Re: 答复: Call for discussion: Extend JMap to support parallel and incremental heap scanning.

Hohensee, Paul hohensee at amazon.com
Fri Nov 30 13:48:36 UTC 2018


Hi Lin,

This looks interesting and useful, so I filed JBS RFE https://bugs.openjdk.java.net/browse/JDK-8214535 to track it, using your summary below as the description. This work would fit in with JC’s original Atlantis project proposal, but not one restricted to doing a thread sanitizer. Maybe we need another project for this? Otherwise we’d be passing potentially large patches around.

Thanks,

Paul

From: serviceability-dev <serviceability-dev-bounces at openjdk.java.net> on behalf of 臧琳 <zanglin5 at jd.com>
Date: Tuesday, November 27, 2018 at 6:48 PM
To: "serviceability-dev at openjdk.java.net" <serviceability-dev at openjdk.java.net>
Cc: "discuss at openjdk.java.net" <discuss at openjdk.java.net>
Subject: 答复: Call for discussion: Extend JMap to support parallel and incremental heap scanning.


Add serviceability-dev.

Thanks.

________________________________
发件人: 臧琳
发送时间: 2018年11月28日 10:30
收件人: Martijn Verburg
抄送: discuss at openjdk.java.net
主题: Re: Call for discussion: Extend JMap to support parallel and incremental heap scanning.


Hi Martijn,

       Thanks a lot for you guidance! I will go to serviceability-dev and try to join the Atlantis discussion.



Cheers,

Lin









发件人: Martijn Verburg [mailto:martijnverburg at gmail.com]
发送时间: 2018年11月27日 23:18
收件人: 臧琳 <zanglin5 at jd.com>
抄送: discuss at openjdk.java.net
主题: Re: Call for discussion: Extend JMap to support parallel and incremental heap scanning.



Hi Lin and welcome to OpenJDK!



There's an ongoing thread discussing project Atlantis (http://mail.openjdk.java.net/pipermail/discuss/2018-November/004904.html) which I think will be looking at potential enhancements like this alongside the serviceability group.

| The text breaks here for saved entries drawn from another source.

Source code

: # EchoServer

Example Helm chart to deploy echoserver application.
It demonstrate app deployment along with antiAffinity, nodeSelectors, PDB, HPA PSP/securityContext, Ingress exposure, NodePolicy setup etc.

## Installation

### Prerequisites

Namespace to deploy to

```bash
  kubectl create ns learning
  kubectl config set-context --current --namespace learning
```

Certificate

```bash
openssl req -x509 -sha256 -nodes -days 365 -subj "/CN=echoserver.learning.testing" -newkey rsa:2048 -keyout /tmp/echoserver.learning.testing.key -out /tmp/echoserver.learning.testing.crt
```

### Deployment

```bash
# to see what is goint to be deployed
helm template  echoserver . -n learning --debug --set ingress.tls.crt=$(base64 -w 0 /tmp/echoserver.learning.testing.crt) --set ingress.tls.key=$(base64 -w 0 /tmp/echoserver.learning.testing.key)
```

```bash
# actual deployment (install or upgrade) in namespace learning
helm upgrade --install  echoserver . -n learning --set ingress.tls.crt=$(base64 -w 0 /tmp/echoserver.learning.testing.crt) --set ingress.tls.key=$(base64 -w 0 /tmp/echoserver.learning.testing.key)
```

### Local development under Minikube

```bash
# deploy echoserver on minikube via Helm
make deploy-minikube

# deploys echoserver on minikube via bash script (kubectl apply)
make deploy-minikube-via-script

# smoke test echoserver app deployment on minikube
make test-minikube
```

In the meantime, I think the serviceability-dev mailing list is the right place to start your discussion.


Cheers,
Martijn





On Tue, 27 Nov 2018 at 15:08, 臧琳 <zanglin5 at jd.com<mailto:zanglin5 at jd.com>> wrote:

 Hello,

    This is Zang Lin,  JVM developer in JD.COM<http://JD.COM>. My department just signed OCA and we will try to contribute to OpenJDK.   As I am newbie at openJDK, I'd like to discuss some of my ideas and ask for suggestions.


    Recently I tried to use "jmap -histo" to collect histogram info on a large heap at ~200G bytes.  it took about 160 seconds, which actually cause our online system suffering "non-responsive" issue.  In addition, if we stop jmap with "kill", jmap exits directly (even the attached JVM still working on heap iteration), leave no help info for analysis.



To address the issue above, I proposed following approaches:

1) Extend Jmap to be parallel and incremental, which means Jmap iterates heap in parallel and save the intermediate results incrementally during heap scanning (controlled by threshold to decide when to dump).

2) Make Jmap to accept arguments that enable/disable parallel and partial heap iterating, also make parallel thread number configurable.

3) Make Jmap to dump results to specified file path given by argument, rather than output to stdout directly.



    A prototype has been made internally with G1 upon JDK 11, and our preliminary measurement show that parallel iterate ~200GB heap with 4 threads can save ~30-40 seconds, and I am also analyzing the approach to make the time more scaled with parallel threads.  Moreover, with the implementation of incremental dump, we can get usefully partial dump info for analyzing, even when jmap hang for a long time, or get killed for some reason.



    Several problems were encountered during development. One problem is that it is not easy to dynamically allocate some data structures for thread local operations, such as KlassInfoTable,which is designed to be StackObj that not allowed to be allocated using "new", another problem is that some base classes definition in hotspot has to be modified to support parallel operations, such as ObjectClosure etc. I am not sure whether these modifications can be acceptable.



    Any suggestions/guidance would be much appreciated!